Global Environmental Management Initiative (GEMI)
License Agreement
GEMI and Licensee hereby agree, effective on Licensee's opening of the Product, for good and sufficient consideration, as follows:
1. License Agreement . As used in this Agreement, "GEMI" shall mean Global Environmental Management Initiative. “Licensee” shall mean the user of this Product who opens this Product. The “Product” shall mean a software application called “Collecting The Drops™” that is implemented using Microsoft® SQL Server 2000, and helps companies in assessing and planning their sustainable development practices.
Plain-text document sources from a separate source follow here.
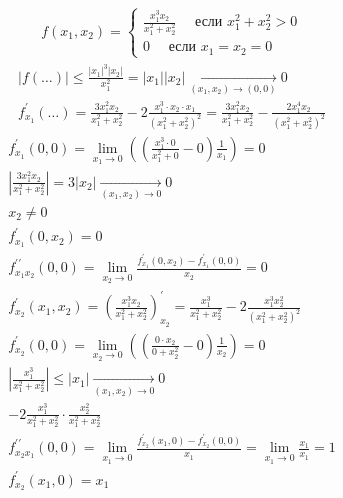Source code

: \documentclass[main]{subfiles}
\begin{document}
    \begin{example}
        \begin{gather*}
            f(x_1,x_2) = \begin{cases}
                \frac{x_1^3x_2}{x_1^2 + x_2^2} \quad \text{ если    } x_1^2 + x_2^2 > 0\\
                0 \quad \text{ если } x_1 = x_2 = 0
            \end{cases} 
        \end{gather*}
        \begin{gather*}
            |f(\ldots)| \leq \frac{|x_1|^3|x_2|}{x_1^2} = |x_1||x_2| \underset{(x_1,x_2) \to (0,0)}{\longrightarrow} 0 \\
            f^\prime_{x_1} (\ldots) = \frac{3x_1^2x_2}{x_1^2+x_2^2} - 2\frac{x_1^3\cdot x_2 \cdot x_1}{(x_1^2+x_2^2)^2} = 
            \frac{3x_1^2x_2}{x_1^2+x_2^2} - \frac{2x_1^4x_2}{(x_1^2+x_2^2)^2} \end{gather*}
            \begin{gather*}
            f^\prime_{x_1}(0,0) = \underset{x_1 \to 0}{\lim} \left ( \left (\frac{x_1^3 \cdot 0}{x_1^2+0} - 0 \right ) \frac{1}{x_1} \right ) = 0\\
            \left | \frac{3x_1^2x_2}{x_1^2 + x_2^2} \right | = 3 |x_2| \underset{(x_1,x_2) \to 0}{\longrightarrow} 0\\
            x_2 \ne 0 \\
            f^\prime_{x_1}(0,x_2) = 0 \\
            f^{\prime\prime}_{x_1x_2}(0,0) = \underset{x_2 \to 0}{\lim} \frac{f^\prime_{x_1}(0,x_2)-f^\prime_{x_1}(0,0)}{x_2} = 0\\
            f^\prime_{x_2}(x_1,x_2) = \left ( \frac{x_1^3x_2}{x_1^2+x_2^2} \right )^\prime_{x_2} = \frac{x_1^3}{x_1^2+x_2^2} - 2\frac{x_1^3x_2^2}{(x_1^2+x_2^2)^2} \\
            f^\prime_{x_2}(0,0) = \underset{x_2 \to 0}{\lim} \left ( \left ( \frac{0 \cdot x_2}{0 + x_2^2} - 0 \right ) \frac{1}{x_2} \right ) = 0 \\
            \left | \frac{x_1^3}{x_1^2 + x_2^2} \right | \leq |x_1| \underset{(x_1,x_2) \to 0}{\longrightarrow} 0 \\
            -2 \frac{x_1^3}{x_1^2+x_2^2} \cdot \frac {x_2^2}{x_1^2+x_2^2} \\
            f^{\prime\prime}_{x_2x_1}(0,0) = \underset{x_1 \to 0}{ \lim} \frac{f^\prime_{x_2}(x_1,0)-f^\prime_{x_2}(0,0)}{x_1} = \underset{x_1 \to 0}{\lim} \frac{x_1}{x_1} = 1 \\
            f^\prime_{x_2}(x_1,0) = x_1\\
        \end{gather*}
    \end{example}
       
\end{document}
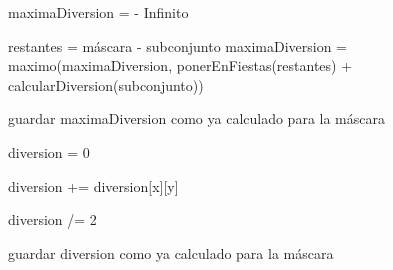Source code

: \begin{algorithmic}



    	\State {}
  	\EndIf		

    	\State {}
  	\EndIf	

  \State maximaDiversion = - Infinito

  	\State restantes = máscara - subconjunto  
  	\State maximaDiversion = maximo(maximaDiversion, ponerEnFiestas(restantes) + calcularDiversion(subconjunto))
  \EndFor

  \State guardar maximaDiversion como ya calculado para la máscara

 \State {}

\EndFunction

\end{algorithmic}

\vspace{5mm}


\begin{algorithmic}



    	\State {}
  	\EndIf		

  	\State diversion = 0

  			\State diversion += diversion[x][y]
  		\EndFor
  	\EndFor

  	\State diversion /= 2 

  	\State guardar diversion como ya calculado para la máscara

 	\State {}

\EndFunction

\end{algorithmic}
GEMI grants Licensee a non-exclusive and non-transferable license to use for internal business purposes the executable code version of the Product, until such time as this License is terminated by GEMI. This license does not entitle Licensee to receive from GEMI hard-copy documentation, technical or customer support, telephone assistance, or enhancements or updates to the Product. GEMI may terminate this Agreement at any time, for any reason or no reason. Upon termination, Licensee shall destroy all copies of the Product.
2. Restrictions . Without GEMI's prior written consent, Licensee may not: (i) modify or create any derivative works of the Product or documentation, including customization, translation or localization; (ii) decompile, disassemble, reverse engineer, or otherwise attempt to derive the source code for the Product; (iii) redistribute, encumber, sell, rent, lease, assign, sublicense, or otherwise transfer rights to the Product; or (iv) remove or alter any trademark, logo, copyright or other proprietary notices, legends, symbols or labels in the Product.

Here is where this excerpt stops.